What the task requires =
Copy each line below as written, but skip the pictures.

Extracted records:
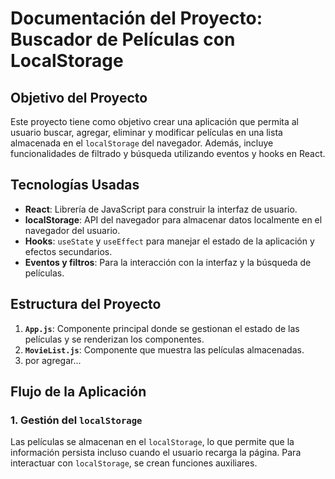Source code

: # **Documentación del Proyecto: Buscador de Películas con LocalStorage**

## **Objetivo del Proyecto**

Este proyecto tiene como objetivo crear una aplicación que permita al usuario buscar, agregar, eliminar y modificar películas en una lista almacenada en el `localStorage` del navegador. Además, incluye funcionalidades de filtrado y búsqueda utilizando eventos y hooks en React.

## **Tecnologías Usadas**

* **React**: Librería de JavaScript para construir la interfaz de usuario.
* **localStorage**: API del navegador para almacenar datos localmente en el navegador del usuario.
* **Hooks**: `useState` y `useEffect` para manejar el estado de la aplicación y efectos secundarios.
* **Eventos y filtros**: Para la interacción con la interfaz y la búsqueda de películas.

## **Estructura del Proyecto**

1. **`App.js`**: Componente principal donde se gestionan el estado de las películas y se renderizan los componentes.
2. **`MovieList.js`**: Componente que muestra las películas almacenadas.
3. por agregar...

## **Flujo de la Aplicación**

### **1. Gestión del `localStorage`**

Las películas se almacenan en el `localStorage`, lo que permite que la información persista incluso cuando el usuario recarga la página. Para interactuar con `localStorage`, se crean funciones auxiliares.
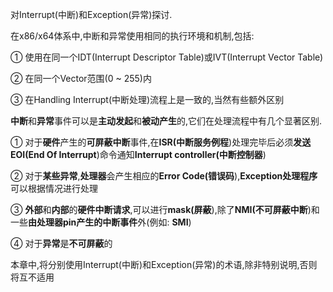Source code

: 对Interrupt(中断)和Exception(异常)探讨.

在x86/x64体系中,中断和异常使用相同的执行环境和机制,包括:

① 使用在同一个IDT(Interrupt Descriptor Table)或IVT(Interrupt Vector Table)

② 在同一个Vector范围(0 \~ 255)内

③ 在Handling Interrupt(中断处理)流程上是一致的,当然有些额外区别

**中断**和**异常**事件可以是**主动发起**和**被动产生**的,它们在处理流程中有几个显著区别.

① 对于**硬件**产生的**可屏蔽中断**事件,在**ISR(中断服务例程**)处理完毕后必须**发送EOI(End Of Interrupt**)命令通知**Interrupt controller(中断控制器**)

② 对于**某些异常**,**处理器**会产生相应的**Error Code(错误码**),**Exception处理程序**可以根据情况进行处理

③ **外部**和**内部**的**硬件中断请求**,可以进行**mask(屏蔽**),除了**NMI(不可屏蔽中断**)和一些**由处理器pin产生的中断事件**外(例如: **SMI**)

④ 对于**异常**是**不可屏蔽**的

本章中,将分别使用Interrupt(中断)和Exception(异常)的术语,除非特别说明,否则将互不适用

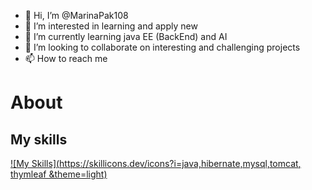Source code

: - 👋 Hi, I’m @MarinaPak108
- 👀 I’m interested in learning and apply new 
- 🌱 I’m currently learning java EE (BackEnd) and AI
- 💞️ I’m looking to collaborate on interesting and challenging projects
- 📫 How to reach me 
# About 
## My skills

[![My Skills](https://skillicons.dev/icons?i=java,hibernate,mysql,tomcat, thymleaf &theme=light)](https://skillicons.dev)

<!---
MarinaPak108/MarinaPak108 is a ✨ special ✨ repository because its `README.md` (this file) appears on your GitHub profile.
You can click the Preview link to take a look at your changes.
--->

Task response =
Source code

: # **Documentación del Proyecto: Buscador de Películas con LocalStorage**

## **Objetivo del Proyecto**

Este proyecto tiene como objetivo crear una aplicación que permita al usuario buscar, agregar, eliminar y modificar películas en una lista almacenada en el `localStorage` del navegador. Además, incluye funcionalidades de filtrado y búsqueda utilizando eventos y hooks en React.

## **Tecnologías Usadas**

* **React**: Librería de JavaScript para construir la interfaz de usuario.
* **localStorage**: API del navegador para almacenar datos localmente en el navegador del usuario.
* **Hooks**: `useState` y `useEffect` para manejar el estado de la aplicación y efectos secundarios.
* **Eventos y filtros**: Para la interacción con la interfaz y la búsqueda de películas.

## **Estructura del Proyecto**

1. **`App.js`**: Componente principal donde se gestionan el estado de las películas y se renderizan los componentes.
2. **`MovieList.js`**: Componente que muestra las películas almacenadas.
3. por agregar...

## **Flujo de la Aplicación**

### **1. Gestión del `localStorage`**

Las películas se almacenan en el `localStorage`, lo que permite que la información persista incluso cuando el usuario recarga la página. Para interactuar con `localStorage`, se crean funciones auxiliares.
Source code

: 对Interrupt(中断)和Exception(异常)探讨.

在x86/x64体系中,中断和异常使用相同的执行环境和机制,包括:

① 使用在同一个IDT(Interrupt Descriptor Table)或IVT(Interrupt Vector Table)

② 在同一个Vector范围(0 \~ 255)内

③ 在Handling Interrupt(中断处理)流程上是一致的,当然有些额外区别

**中断**和**异常**事件可以是**主动发起**和**被动产生**的,它们在处理流程中有几个显著区别.

① 对于**硬件**产生的**可屏蔽中断**事件,在**ISR(中断服务例程**)处理完毕后必须**发送EOI(End Of Interrupt**)命令通知**Interrupt controller(中断控制器**)

② 对于**某些异常**,**处理器**会产生相应的**Error Code(错误码**),**Exception处理程序**可以根据情况进行处理

③ **外部**和**内部**的**硬件中断请求**,可以进行**mask(屏蔽**),除了**NMI(不可屏蔽中断**)和一些**由处理器pin产生的中断事件**外(例如: **SMI**)

④ 对于**异常**是**不可屏蔽**的

本章中,将分别使用Interrupt(中断)和Exception(异常)的术语,除非特别说明,否则将互不适用

Source code

: - 👋 Hi, I’m @MarinaPak108
- 👀 I’m interested in learning and apply new 
- 🌱 I’m currently learning java EE (BackEnd) and AI
- 💞️ I’m looking to collaborate on interesting and challenging projects
- 📫 How to reach me 
# About 
## My skills

[![My Skills](https://skillicons.dev/icons?i=java,hibernate,mysql,tomcat, thymleaf &theme=light)](https://skillicons.dev)

<!---
MarinaPak108/MarinaPak108 is a ✨ special ✨ repository because its `README.md` (this file) appears on your GitHub profile.
You can click the Preview link to take a look at your changes.
--->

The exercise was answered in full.